■ **EXERCISE AIM**:
Find each line below that includes "your", then copy it.

[Saved data entries]
((

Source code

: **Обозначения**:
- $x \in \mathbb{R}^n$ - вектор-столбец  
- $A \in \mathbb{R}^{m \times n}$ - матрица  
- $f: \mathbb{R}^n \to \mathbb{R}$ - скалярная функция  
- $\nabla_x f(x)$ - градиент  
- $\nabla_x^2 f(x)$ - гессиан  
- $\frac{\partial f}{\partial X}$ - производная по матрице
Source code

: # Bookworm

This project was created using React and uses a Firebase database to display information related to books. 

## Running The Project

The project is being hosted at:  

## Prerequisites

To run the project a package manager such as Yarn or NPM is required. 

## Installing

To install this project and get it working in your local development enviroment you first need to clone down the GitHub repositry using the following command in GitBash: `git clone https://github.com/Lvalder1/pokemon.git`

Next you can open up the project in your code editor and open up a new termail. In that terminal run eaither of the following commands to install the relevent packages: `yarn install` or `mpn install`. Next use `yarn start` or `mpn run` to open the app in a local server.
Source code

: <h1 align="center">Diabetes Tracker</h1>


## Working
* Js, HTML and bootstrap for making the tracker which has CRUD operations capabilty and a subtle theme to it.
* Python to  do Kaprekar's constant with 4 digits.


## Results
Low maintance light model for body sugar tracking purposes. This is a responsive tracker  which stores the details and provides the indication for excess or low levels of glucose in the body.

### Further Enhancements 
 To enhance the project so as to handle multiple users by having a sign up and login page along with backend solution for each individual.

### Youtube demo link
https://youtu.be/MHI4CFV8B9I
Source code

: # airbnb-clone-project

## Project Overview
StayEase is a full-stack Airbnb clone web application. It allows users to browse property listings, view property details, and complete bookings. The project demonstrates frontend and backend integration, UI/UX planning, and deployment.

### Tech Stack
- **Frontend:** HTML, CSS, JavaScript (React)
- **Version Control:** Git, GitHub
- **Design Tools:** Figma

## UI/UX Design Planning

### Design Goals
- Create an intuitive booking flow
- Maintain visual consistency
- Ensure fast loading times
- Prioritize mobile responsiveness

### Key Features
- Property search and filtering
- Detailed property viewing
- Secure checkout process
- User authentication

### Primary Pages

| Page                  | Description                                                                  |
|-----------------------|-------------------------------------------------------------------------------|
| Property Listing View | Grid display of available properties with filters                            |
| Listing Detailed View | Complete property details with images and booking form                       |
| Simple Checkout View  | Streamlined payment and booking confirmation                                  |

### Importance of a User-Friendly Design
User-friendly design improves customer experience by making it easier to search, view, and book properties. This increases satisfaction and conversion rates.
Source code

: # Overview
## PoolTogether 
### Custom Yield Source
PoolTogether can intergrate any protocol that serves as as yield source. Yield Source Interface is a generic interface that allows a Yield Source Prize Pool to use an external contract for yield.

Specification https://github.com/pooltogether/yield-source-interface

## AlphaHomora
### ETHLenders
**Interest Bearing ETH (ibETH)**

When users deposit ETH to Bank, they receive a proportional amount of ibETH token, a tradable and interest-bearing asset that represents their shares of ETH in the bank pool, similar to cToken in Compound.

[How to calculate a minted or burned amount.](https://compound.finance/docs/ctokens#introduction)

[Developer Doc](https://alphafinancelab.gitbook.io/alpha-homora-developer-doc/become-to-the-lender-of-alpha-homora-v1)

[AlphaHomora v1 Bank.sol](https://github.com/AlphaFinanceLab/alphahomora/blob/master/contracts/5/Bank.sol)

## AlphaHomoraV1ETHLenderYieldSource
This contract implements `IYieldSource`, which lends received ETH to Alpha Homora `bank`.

))

■ **EXPECTED OUTPUT**:
To install this project and get it working in your local development enviroment you first need to clone down the GitHub repositry using the following command in GitBash: `git clone https://github.com/Lvalder1/pokemon.git`
Next you can open up the project in your code editor and open up a new termail. In that terminal run eaither of the following commands to install the relevent packages: `yarn install` or `mpn install`. Next use `yarn start` or `mpn run` to open the app in a local server.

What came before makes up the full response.